Court; dinners, dresses, decorations; and all sorts of important matters
concerning visits and visiting-cards. Now, she cared for a human being,
a man, not for the sake of a wedding-ceremony, or stars and ribbons, or
visits of congratulation, but simply so that she might hold him in her
arms. She felt something real blossoming within her; and the feeling was
so strange to her that it made her anxious and unhappy. Their love was
anxious, their love became unhappy, as though it had a foreboding of all
their hidden fate. They both heard it, the heavy footfall of their fate.

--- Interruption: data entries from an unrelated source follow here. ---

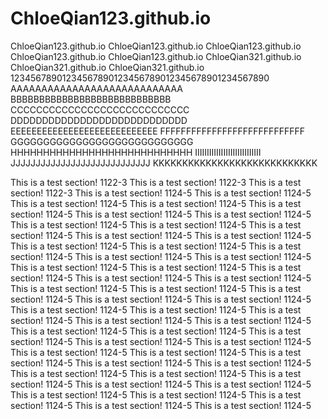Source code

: # ChloeQian123.github.io
ChloeQian123.github.io
ChloeQian123.github.io
ChloeQian123.github.io
ChloeQian123.github.io
ChloeQian123.github.io
ChloeQian321.github.io
ChloeQian321.github.io
ChloeQian321.github.io
12345678901234567890123456789012345678901234567890
AAAAAAAAAAAAAAAAAAAAAAAAAAAA
BBBBBBBBBBBBBBBBBBBBBBBBBBBB
CCCCCCCCCCCCCCCCCCCCCCCCCCCC
DDDDDDDDDDDDDDDDDDDDDDDDDDDD
EEEEEEEEEEEEEEEEEEEEEEEEEEEE
FFFFFFFFFFFFFFFFFFFFFFFFFFFF
GGGGGGGGGGGGGGGGGGGGGGGGGGGG
HHHHHHHHHHHHHHHHHHHHHHHHHHHH
IIIIIIIIIIIIIIIIIIIIIIIIIIII
JJJJJJJJJJJJJJJJJJJJJJJJJJJJ
KKKKKKKKKKKKKKKKKKKKKKKKKKKK






This is a test section! 1122-3
This is a test section! 1122-3
This is a test section! 1122-3
This is a test section! 1124-5
This is a test section! 1124-5
This is a test section! 1124-5
This is a test section! 1124-5
This is a test section! 1124-5
This is a test section! 1124-5
This is a test section! 1124-5
This is a test section! 1124-5
This is a test section! 1124-5
This is a test section! 1124-5
This is a test section! 1124-5
This is a test section! 1124-5
This is a test section! 1124-5
This is a test section! 1124-5
This is a test section! 1124-5
This is a test section! 1124-5
This is a test section! 1124-5
This is a test section! 1124-5
This is a test section! 1124-5
This is a test section! 1124-5
This is a test section! 1124-5
This is a test section! 1124-5
This is a test section! 1124-5
This is a test section! 1124-5
This is a test section! 1124-5
This is a test section! 1124-5
This is a test section! 1124-5
This is a test section! 1124-5
This is a test section! 1124-5
This is a test section! 1124-5
This is a test section! 1124-5
This is a test section! 1124-5
This is a test section! 1124-5
This is a test section! 1124-5
This is a test section! 1124-5
This is a test section! 1124-5
This is a test section! 1124-5
This is a test section! 1124-5
This is a test section! 1124-5
This is a test section! 1124-5
This is a test section! 1124-5
This is a test section! 1124-5
This is a test section! 1124-5
This is a test section! 1124-5
This is a test section! 1124-5
This is a test section! 1124-5
This is a test section! 1124-5
This is a test section! 1124-5
This is a test section! 1124-5
This is a test section! 1124-5
This is a test section! 1124-5
This is a test section! 1124-5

It was as though, at their meetings, in their most passionate embraces,
they listened outside to the rustle of one spying on them ... and to
that heavy footfall of their fate. And, from the French novel, with its
seasoned intrigue that seemed to suit them so well, their love turned
into the real tragedy of their lives. She had envious enemies, jealous
because she had given a finer dinner than they, jealous of a handsomer
dress. De Staffelaer was first warned by anonymous letters. Then a
footman whom he had occasion to rebuke flung it in his face that mevrouw
was carrying on with meneer the secretary.... He traced their place of
assignation. He found Van der Welcke there, while Constance had just
time to escape down a back staircase. Amid this damning confusion, Van
der Welcke's denial was tantamount to a confession....
Of course, the scandal was spread abroad at once, in Holland as well as
in Rome. A divorce followed. Constance was condemned by her family and
cast out, left as it were homeless.... She always fancied that the
scandal had been Papa's death: a year later, he pined away, died,
slowly, from the effects of a stroke, broken-hearted over the stain
which his favourite daughter had cast upon all the blameless decorum of
the aristocrat and statesman that he was. She was left as it were
homeless, with a small allowance from De Staffelaer, which she refused
as soon as she was able to do without it....
Then she saw Van der Welcke come to her, to Florence, where she had, so
to speak, taken sanctuary. But he did not come to her of his own accord;
he came sent, forced to go, by his father. For his father would not
suffer him to go his own way and leave this woman to her misery. As she
had given herself to him, his father ordered him, in his turn, to give
up all to her: his name and his career.